The heir himself waited. He had his Helleron-made shortsword in his hand, watching the ebb and flow of the convoluted melee. Stenwold had by now lost track of who was on whose side, but all the locals seemed to know.

A spearman leapt at the heir from the press, screaming a battle cry. Stenwold’s hand moved and the man was thrown back, the retort of the little snapbow lost amid the shouting. His hands reloaded mechanically.

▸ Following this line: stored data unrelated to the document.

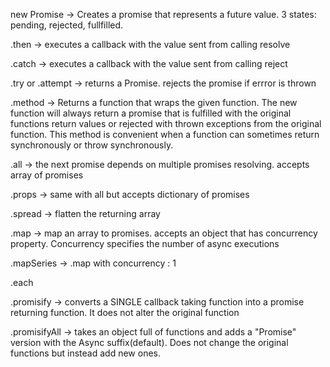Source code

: new Promise
  -> Creates a promise that represents a future value. 3 states: pending, rejected, fullfilled.

.then
  -> executes a callback with the value sent from calling resolve

.catch
  -> executes a callback with the value sent from calling reject

.try or .attempt
  -> returns a Promise. rejects the promise if errror is thrown

.method
  -> Returns a function that wraps the given function. The new function will always return a promise that is fulfilled with the original functions return values or rejected with thrown exceptions from the original function. This method is convenient when a function can sometimes return synchronously or throw synchronously.

.all
  -> the next promise depends on multiple promises resolving. accepts array of promises

.props
  -> same with all but accepts dictionary of promises


.spread
  -> flatten the returning array

.map
  -> map an array to promises. accepts an object that has concurrency property. Concurrency specifies the number of async executions

.mapSeries
-> .map with concurrency : 1

.each

.promisify
  -> converts a SINGLE callback taking function into a promise returning function. It does not alter the original function

.promisifyAll
  -> takes an object full of functions and adds a "Promise" version with the Async suffix(default). Does not change the original functions but instead add new ones.
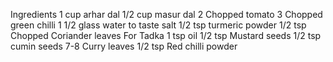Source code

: Ingredients
1 cup arhar dal
1/2 cup masur dal
2 Chopped tomato
3 Chopped green chilli
1 1/2 glass water
to taste salt
1/2 tsp turmeric powder
1/2 tsp Chopped Coriander leaves
For Tadka
1 tsp oil
1/2 tsp Mustard seeds
1/2 tsp cumin seeds
7-8 Curry leaves
1/2 tsp Red chilli powder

Aradocles glanced back at him, expressionless, and then nodded.

‘Land-kinden, follow me,’ he instructed. ‘We go to find Claeon.’

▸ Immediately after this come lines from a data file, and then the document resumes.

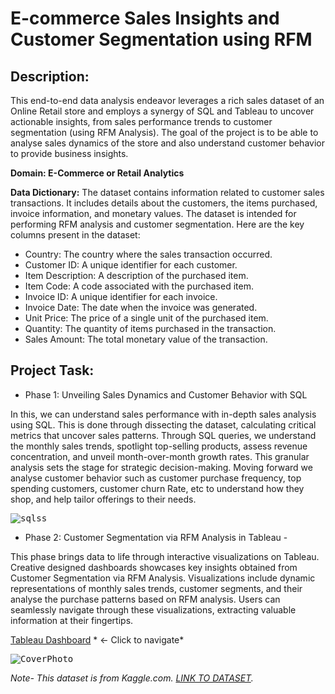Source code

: # E-commerce Sales Insights and Customer Segmentation using RFM 

## Description:
This end-to-end data analysis endeavor leverages a rich sales dataset of an Online Retail store and employs a synergy of SQL and Tableau to uncover actionable insights, from sales performance trends to customer segmentation (using RFM Analysis). The goal of the project is to be able to analyse sales dynamics of the store and also understand customer behavior to provide business insights.

**Domain: E-Commerce or Retail Analytics**

**Data Dictionary:**
The dataset contains information related to customer sales transactions. It includes details about the customers, the items purchased, invoice information, and monetary values. The dataset is intended for performing RFM analysis and customer segmentation. Here are the key columns present in the dataset:

- Country: The country where the sales transaction occurred.
- Customer ID: A unique identifier for each customer.
- Item Description: A description of the purchased item.
- Item Code: A code associated with the purchased item.
- Invoice ID: A unique identifier for each invoice.
- Invoice Date: The date when the invoice was generated.
- Unit Price: The price of a single unit of the purchased item.
- Quantity: The quantity of items purchased in the transaction.
- Sales Amount: The total monetary value of the transaction.

## Project Task:
- Phase 1: Unveiling Sales Dynamics and Customer Behavior with SQL
  
In this, we can understand sales performance with in-depth sales analysis using SQL. This is done through dissecting the dataset, calculating critical metrics that uncover sales patterns. Through SQL queries, we understand the monthly sales trends, spotlight top-selling products, assess revenue concentration, and unveil month-over-month growth rates. This granular analysis sets the stage for strategic decision-making. Moving forward we analyse customer behavior such as customer purchase frequency, top spending customers, customer churn Rate, etc to understand how they shop, and help tailor offerings to their needs. 

<kbd>![sqlss](https://github.com/IamAmishaG/E-commerce-Sales-Inisghts-and-Customer-Segmentation-using-RFM-Analysis/assets/132007481/4a867589-9ec2-495a-860c-da4dd4039d9d)


- Phase 2: Customer Segmentation via RFM Analysis in Tableau - 
  
This phase brings data to life through interactive visualizations on Tableau. Creative designed dashboards showcases key insights obtained from Customer Segmentation via RFM Analysis. Visualizations include dynamic representations of monthly sales trends, customer segments, and their analyse the purchase patterns based on RFM analysis. Users can seamlessly navigate through these visualizations, extracting valuable information at their fingertips.

[Tableau Dashboard](https://public.tableau.com/views/CustomerSegmentationUsingRFMAnalysis_16923639221210/Central?:language=en-US&:display_count=n&:origin=viz_share_link) * <- Click to navigate*

<kbd>![CoverPhoto](https://github.com/IamAmishaG/E-commerce-Sales-Inisghts-and-Customer-Segmentation-using-RFM-Analysis/assets/132007481/48b24cbd-3018-46e9-97c4-b87a82f0925e)



*Note-*
*This dataset is from Kaggle.com. [LINK TO DATASET](https://www.kaggle.com/datasets/sachinsin8h/online-retail-dataset).*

Stenwold had been in more than a few fights in his life, from seedy knifings in the back streets of Helleron, through skirmishes with enemy agents in a dozen cities, all the way to the hammer of war brought by the Wasps against Myna or the Vekken against Collegium. Never a fight like this, though. For him the melee had become something surreal and dreamlike. He was surrounded by sea-kinden: he and Paladrya ringed by Aradocles’s most fervent followers. The prince, the young Edmir himself, simply forged ahead, leading with his blade, but never needing to bloody it. On either side, the spearmen of his vanguard pressed forth, desperate to keep pace with their leader. They could not protect him, though, constantly moving as he was, and yet he was not touched, nor did he strike a single blow.

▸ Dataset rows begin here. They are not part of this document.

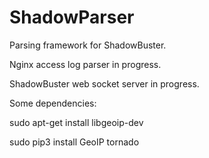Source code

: ShadowParser
============

Parsing framework for ShadowBuster.

Nginx access log parser in progress.

ShadowBuster web socket server in progress.

Some dependencies:

sudo apt-get install libgeoip-dev

sudo pip3 install GeoIP tornado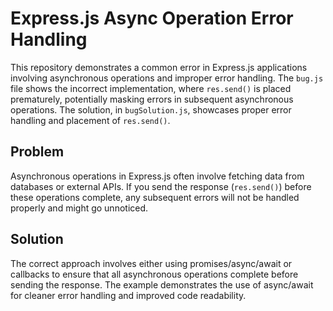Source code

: # Express.js Async Operation Error Handling
This repository demonstrates a common error in Express.js applications involving asynchronous operations and improper error handling.  The `bug.js` file shows the incorrect implementation, where `res.send()` is placed prematurely, potentially masking errors in subsequent asynchronous operations. The solution, in `bugSolution.js`, showcases proper error handling and placement of `res.send()`.

## Problem
Asynchronous operations in Express.js often involve fetching data from databases or external APIs.  If you send the response (`res.send()`) before these operations complete, any subsequent errors will not be handled properly and might go unnoticed.

## Solution
The correct approach involves either using promises/async/await or callbacks to ensure that all asynchronous operations complete before sending the response. The example demonstrates the use of async/await for cleaner error handling and improved code readability.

Stenwold, having long lost track of who was insurgent and who were those still clinging to Claeon, simply judged everyone by watching Aradocles. Those that raised a weapon against him, those that he levelled his sword at, they died, the snapbow punching them from their feet without their ever understanding what it was that killed them. Aradocles surged forward, dragging his warriors with him, and Stenwold shot and reloaded, shot and shot and reloaded, over and over. The range of his weapon was a little less than twenty feet at most, as he leant round Aradocles to take aim. His victims were busy concentrating on the young heir, barely understanding at first that the stubby twin-barrelled piece in Stenwold’s hand was a weapon at all. Here in Hermatyre they had nothing like it.

He had brought a sufficiency of snapbow bolts.

Ah, but this would be different in the Hot Stations, Stenwold admitted to himself, finding plenty of time for reflection in that almost casually bloody advance. A few of those spring-bows, those harpoon-launchers of Mandir’s, would lay us low in short order. We catch the sea-kinden here at the very turning point of Aptitude. But clearly the Man of the Hot Stations was jealous with his inventions, and none had made it as far as Hermatyre, and so the little device that Totho had crafted for his old mentor, that little trinket of murder, brought death like a plague upon Aradocles’s enemies.

Had there been more Greatclaw Onychoi there with their heavy mail, then Stenwold might not have had such an easy time, but the Kerebroi relied on speed and close-in fighting, and none of them was faster than a snapbow bolt.